What this task involves: Exclude all pictures from your copy of the data below, which should otherwise match exactly.

▼

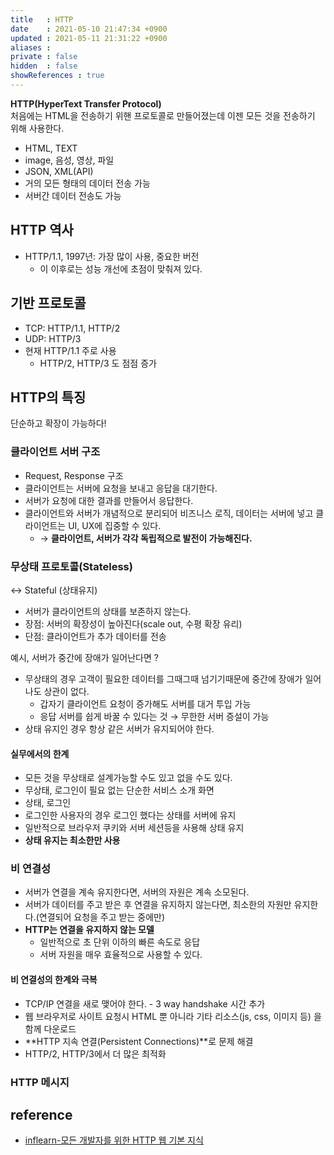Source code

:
 ```yaml
---
title   : HTTP
date    : 2021-05-10 21:47:34 +0900
updated : 2021-05-11 21:31:22 +0900
aliases : 
private : false
hidden  : false
showReferences : true
---
```

**HTTP(HyperText Transfer Protocol)**   
처음에는 HTML을 전송하기 위핸 프로토콜로 만들어졌는데 이젠 모든 것을 전송하기 위해 사용한다.  
- HTML, TEXT
- image, 음성, 영상, 파일
- JSON, XML(API)
- 거의 모든 형태의 데이터 전송 가능
- 서버간 데이터 전송도 가능 

## HTTP 역사 
- HTTP/1.1, 1997년: 가장 많이 사용, 중요한 버전 
	- 이 이후로는 성능 개선에 초점이 맞춰져 있다.  

## 기반 프로토콜  
- TCP: HTTP/1.1, HTTP/2 
- UDP: HTTP/3  
- 현재 HTTP/1.1 주로 사용
	- HTTP/2, HTTP/3 도 점점 증가

## HTTP의 특징
단순하고 확장이 가능하다! 

### 클라이언트 서버 구조
- Request, Response 구조
- 클라이언트는 서버에 요청을 보내고 응답을 대기한다. 
- 서버가 요청에 대한 결과를 만들어서 응답한다. 
- 클라이언트와 서버가 개념적으로 분리되어 비즈니스 로직, 데이터는 서버에 넣고 클라이언트는 UI, UX에 집중할 수 있다. 
	- → **클라이언트, 서버가 각각 독립적으로 발전이 가능해진다.** 


### 무상태 프로토콜(Stateless)  
 ↔ Stateful (상태유지)
- 서버가 클라이언트의 상태를 보존하지 않는다.
- 장점: 서버의 확장성이 높아진다(scale out, 수평 확장 유리)
- 단점: 클라이언트가 추가 데이터를 전송 

예시, 서버가 중간에 장애가 일어난다면 ? 
- 무상태의 경우 고객이 필요한 데이터를 그때그때 넘기기때문에 중간에 장애가 일어나도 상관이 없다. 
	- 갑자기 클라이언트 요청이 증가해도 서버를 대거 투입 가능 
	- 응답 서버를 쉽게 바꿀 수 있다는 것 → 무한한 서버 증설이 가능 
- 상태 유지인 경우 항상 같은 서버가 유지되어야 한다.  

#### 실무에서의 한계 
- 모든 것을 무상태로 설계가능할  수도 있고 없을 수도 있다. 
- 무상태, 로그인이 필요 없는 단순한 서비스 소개 화면
- 상태, 로그인 
- 로그인한 사용자의 경우 로그인 했다는 상태를 서버에 유지 
- 일반적으로 브라우저 쿠키와 서버 세션등을 사용해 상태 유지 
- **상태 유지는 최소한만 사용**

### 비 연결성
- 서버가 연결을 계속 유지한다면, 서버의 자원은 계속 소모된다.  
- 서버가 데이터를 주고 받은 후 연결을 유지하지 않는다면, 최소한의 자원만 유지한다.(연결되어 요청을 주고 받는 중에만)
- **HTTP는 연결을 유지하지 않는 모델** 
	- 일반적으로 초 단위 이하의 빠른 속도로 응답 
	- 서버 자원을 매우 효율적으로 사용할 수 있다. 

#### 비 연결성의 한계와 극복 
- TCP/IP 연결을 새로 맺어야 한다. - 3 way handshake 시간 추가 
- 웹 브라우저로 사이트 요청시 HTML 뿐 아니라 기타 리소스(js, css, 이미지 등) 을 함께 다운로드 
- **HTTP 지속 연결(Persistent Connections)**로 문제 해결 
- HTTP/2, HTTP/3에서 더 많은 최적화 

### HTTP 메시지


## reference 
- [inflearn-모든 개발자를 위한 HTTP 웹 기본 지식](https://inf.run/q4wV)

▲

Task result:
Source code

:
 ```yaml
---
title   : HTTP
date    : 2021-05-10 21:47:34 +0900
updated : 2021-05-11 21:31:22 +0900
aliases : 
private : false
hidden  : false
showReferences : true
---
```

**HTTP(HyperText Transfer Protocol)**   
처음에는 HTML을 전송하기 위핸 프로토콜로 만들어졌는데 이젠 모든 것을 전송하기 위해 사용한다.  
- HTML, TEXT
- image, 음성, 영상, 파일
- JSON, XML(API)
- 거의 모든 형태의 데이터 전송 가능
- 서버간 데이터 전송도 가능 

## HTTP 역사 
- HTTP/1.1, 1997년: 가장 많이 사용, 중요한 버전 
	- 이 이후로는 성능 개선에 초점이 맞춰져 있다.  

## 기반 프로토콜  
- TCP: HTTP/1.1, HTTP/2 
- UDP: HTTP/3  
- 현재 HTTP/1.1 주로 사용
	- HTTP/2, HTTP/3 도 점점 증가

## HTTP의 특징
단순하고 확장이 가능하다! 

### 클라이언트 서버 구조
- Request, Response 구조
- 클라이언트는 서버에 요청을 보내고 응답을 대기한다. 
- 서버가 요청에 대한 결과를 만들어서 응답한다. 
- 클라이언트와 서버가 개념적으로 분리되어 비즈니스 로직, 데이터는 서버에 넣고 클라이언트는 UI, UX에 집중할 수 있다. 
	- → **클라이언트, 서버가 각각 독립적으로 발전이 가능해진다.** 


### 무상태 프로토콜(Stateless)  
 ↔ Stateful (상태유지)
- 서버가 클라이언트의 상태를 보존하지 않는다.
- 장점: 서버의 확장성이 높아진다(scale out, 수평 확장 유리)
- 단점: 클라이언트가 추가 데이터를 전송 

예시, 서버가 중간에 장애가 일어난다면 ? 
- 무상태의 경우 고객이 필요한 데이터를 그때그때 넘기기때문에 중간에 장애가 일어나도 상관이 없다. 
	- 갑자기 클라이언트 요청이 증가해도 서버를 대거 투입 가능 
	- 응답 서버를 쉽게 바꿀 수 있다는 것 → 무한한 서버 증설이 가능 
- 상태 유지인 경우 항상 같은 서버가 유지되어야 한다.  

#### 실무에서의 한계 
- 모든 것을 무상태로 설계가능할  수도 있고 없을 수도 있다. 
- 무상태, 로그인이 필요 없는 단순한 서비스 소개 화면
- 상태, 로그인 
- 로그인한 사용자의 경우 로그인 했다는 상태를 서버에 유지 
- 일반적으로 브라우저 쿠키와 서버 세션등을 사용해 상태 유지 
- **상태 유지는 최소한만 사용**

### 비 연결성
- 서버가 연결을 계속 유지한다면, 서버의 자원은 계속 소모된다.  
- 서버가 데이터를 주고 받은 후 연결을 유지하지 않는다면, 최소한의 자원만 유지한다.(연결되어 요청을 주고 받는 중에만)
- **HTTP는 연결을 유지하지 않는 모델** 
	- 일반적으로 초 단위 이하의 빠른 속도로 응답 
	- 서버 자원을 매우 효율적으로 사용할 수 있다. 

#### 비 연결성의 한계와 극복 
- TCP/IP 연결을 새로 맺어야 한다. - 3 way handshake 시간 추가 
- 웹 브라우저로 사이트 요청시 HTML 뿐 아니라 기타 리소스(js, css, 이미지 등) 을 함께 다운로드 
- **HTTP 지속 연결(Persistent Connections)**로 문제 해결 
- HTTP/2, HTTP/3에서 더 많은 최적화 

### HTTP 메시지


## reference 
- [inflearn-모든 개발자를 위한 HTTP 웹 기본 지식](https://inf.run/q4wV)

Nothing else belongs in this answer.